Personal information
- Born: 26 September 1998 (age 27) Harbin, China
- Height: 1.83 m (6 ft 0 in)

Sport
- Country: China
- Sport: Speed skating

Medal record
Men's speed skating
Representing China
World Single Distances Championships
| Gold medal – first place | 2025 Hamar | Team sprint |
Four Continents Championships
| Silver medal – second place | 2025 Hachinohe | Team sprint |
Asian Winter Games
| Gold medal – first place | 2025 Harbin | Team sprint |
| Bronze medal – third place | 2025 Harbin | 1000 m |

= Lian Ziwen =

Chinese speed skater (born 1998)

Lian Ziwen (廉子文 (Lián Zǐwén); born 26 September 1998) is a Chinese speed skater who represented China at the 2022 Winter Olympics and the 2026 Winter Olympics.

==Career==
Lian represented China at the 2022 Winter Olympics in the 1000 metres, 1500 metres and team pursuit.

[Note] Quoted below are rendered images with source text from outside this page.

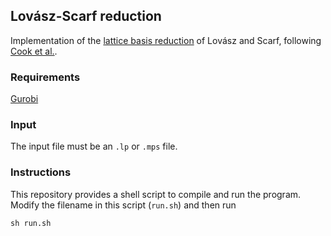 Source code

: ## Lovász-Scarf reduction
Implementation of the [lattice basis reduction](https://www.jstor.org/stable/3689761)  of Lovász and Scarf, following [Cook et al.](https://pubsonline.informs.org/doi/abs/10.1287/ijoc.5.2.206?casa_token=oKwfy2a-aZAAAAAA%3AQLvaYZRbumvZAv6_87WR9poBZ7n0W4yoYRu7Xuz5focL9tX48gb-BcHtLtOXujBmkQwneywLbQ&journalCode=ojoc).

### Requirements
[Gurobi](https://www.gurobi.com/)

### Input
The input file must be an ```.lp``` or ```.mps``` file.

### Instructions
This repository provides a shell script to compile and run the program. Modify the filename in this script (```run.sh```) and then run
```
sh run.sh
```

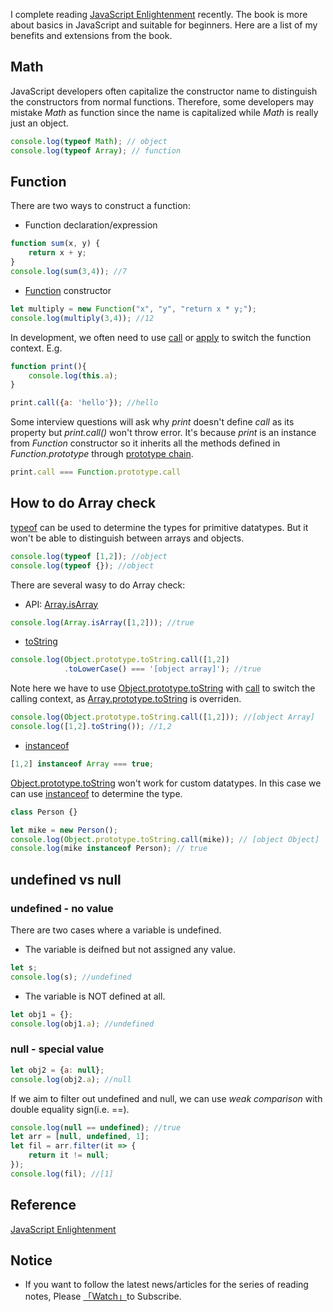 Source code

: I complete reading [JavaScript Enlightenment](https://www.amazon.com/JavaScript-Enlightenment-Library-User-Developer/dp/1449342884) recently. The book is more about basics in JavaScript and suitable for beginners. Here are a list of my benefits and extensions from the book.

## Math

JavaScript developers often capitalize the constructor name to distinguish the constructors from normal functions. Therefore, some developers may mistake *Math* as function since the name is capitalized while *Math* is really just an object.

```javascript
console.log(typeof Math); // object
console.log(typeof Array); // function
```

## Function

There are two ways to construct a function: 

* Function declaration/expression

```javascript
function sum(x, y) {
    return x + y;
}
console.log(sum(3,4)); //7
```

* [Function](https://developer.mozilla.org/en-US/docs/Web/JavaScript/Reference/Global_Objects/Function) constructor

```javascript
let multiply = new Function("x", "y", "return x * y;");
console.log(multiply(3,4)); //12
```

In development, we often need to use [call](https://developer.mozilla.org/en-US/docs/Web/JavaScript/Reference/Global_Objects/Function/call) or [apply](https://developer.mozilla.org/en-US/docs/Web/JavaScript/Reference/Global_Objects/Function/apply) to switch the function context. E.g. 

```javascript
function print(){
    console.log(this.a);
}

print.call({a: 'hello'}); //hello
```

Some interview questions will ask why *print* doesn't define *call* as its property but *print.call()* won't throw error. It's because *print* is an instance from *Function* constructor so it inherits all the methods defined in *Function.prototype* through [prototype chain](https://developer.mozilla.org/en-US/docs/Web/JavaScript/Inheritance_and_the_prototype_chain). 

```javascript
print.call === Function.prototype.call
```

## How to do Array check

[typeof](https://developer.mozilla.org/en-US/docs/Web/JavaScript/Reference/Operators/typeof) can be used to determine the types for primitive datatypes. But it won't be able to distinguish between arrays and objects.

```javascript
console.log(typeof [1,2]); //object
console.log(typeof {}); //object
```

There are several wasy to do Array check:

* API: [Array.isArray](https://developer.mozilla.org/en-US/docs/Web/JavaScript/Reference/Global_Objects/Array/isArray)

```javascript
console.log(Array.isArray([1,2])); //true
```

* [toString](https://developer.mozilla.org/en-US/docs/Web/JavaScript/Reference/Global_Objects/Object/toString)

```javascript
console.log(Object.prototype.toString.call([1,2])
            .toLowerCase() === '[object array]'); //true
```

Note here we have to use [Object.prototype.toString](https://developer.mozilla.org/en-US/docs/Web/JavaScript/Reference/Global_Objects/Object/toString) with [call](https://developer.mozilla.org/en-US/docs/Web/JavaScript/Reference/Global_Objects/Function/call) to switch the calling context, as [Array.prototype.toString](https://developer.mozilla.org/en-US/docs/Web/JavaScript/Reference/Global_Objects/Array/toString) is overriden.

```javascript
console.log(Object.prototype.toString.call([1,2])); //[object Array]
console.log([1,2].toString()); //1,2
```

* [instanceof](https://developer.mozilla.org/en-US/docs/Web/JavaScript/Reference/Operators/instanceof)

```javascript
[1,2] instanceof Array === true;
```

[Object.prototype.toString](https://developer.mozilla.org/en-US/docs/Web/JavaScript/Reference/Global_Objects/Object/toString) won't work for custom datatypes. In this case we can use [instanceof](https://developer.mozilla.org/en-US/docs/Web/JavaScript/Reference/Operators/instanceof) to determine the type.

```javascript
class Person {}

let mike = new Person();
console.log(Object.prototype.toString.call(mike)); // [object Object]
console.log(mike instanceof Person); // true
```

## undefined vs null

### undefined - no value
There are two cases where a variable is undefined.

* The variable is deifned but not assigned any value.

```javascript
let s;
console.log(s); //undefined
```

* The variable is NOT defined at all.

```javascript
let obj1 = {};
console.log(obj1.a); //undefined
```

### null - special value

```javascript
let obj2 = {a: null};
console.log(obj2.a); //null
```

If we aim to filter out undefined and null, we can use *weak comparison* with double equality sign(i.e. ==).

```javascript
console.log(null == undefined); //true
let arr = [null, undefined, 1];
let fil = arr.filter(it => {
    return it != null;
});
console.log(fil); //[1]
```

## Reference

[JavaScript Enlightenment](https://www.amazon.com/JavaScript-Enlightenment-Library-User-Developer/dp/1449342884)


## Notice

* If you want to follow the latest news/articles for the series of reading notes, Please [「Watch」](https://github.com/n0ruSh/the-art-of-reading)to Subscribe. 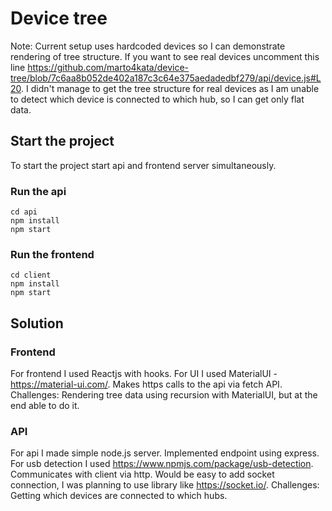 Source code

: # Device tree

Note: Current setup uses hardcoded devices so I can demonstrate rendering of tree structure. If you want to see real devices uncomment this line https://github.com/marto4kata/device-tree/blob/7c6aa8b052de402a187c3c64e375aedadedbf279/api/device.js#L20.
I didn't manage to get the tree structure for real devices as I am unable to detect which device is connected to which hub, so I can get only flat data.

## Start the project

To start the project start api and frontend server simultaneously.

### Run the api
```
cd api
npm install
npm start
```

### Run the frontend
```
cd client
npm install
npm start
```

## Solution

### Frontend

For frontend I used Reactjs with hooks. For UI I used MaterialUI - https://material-ui.com/. Makes https calls to the api via fetch API.
Challenges: Rendering tree data using recursion with MaterialUI, but at the end able to do it.

### API

For api I made simple node.js server. Implemented endpoint using express. For usb detection I used https://www.npmjs.com/package/usb-detection.  Communicates with client via http. Would be easy to add socket connection, I was planning to use library like https://socket.io/.
Challenges: Getting which devices are connected to which hubs.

In November 2024, he represented China at the 2025 Four Continents Speed Skating Championships and won a silver medal in the team sprint.

In February 2025, he represented China at the 2025 Asian Winter Games and won a gold medal in the team sprint and a bronze medal in the 1000 metres. The next month he competed at the 2025 World Single Distances Speed Skating Championships and won a gold medal in the team sprint, along with Xue Zhiwen and Ning Zhongyan.

In February 2026, he represented China at the 2026 Winter Olympics in the 500 metres and 1000 metres. He was disqualified from the 1000 m race for hindering his rival Joep Wennemars as the latter was preparing to cross into the inside track.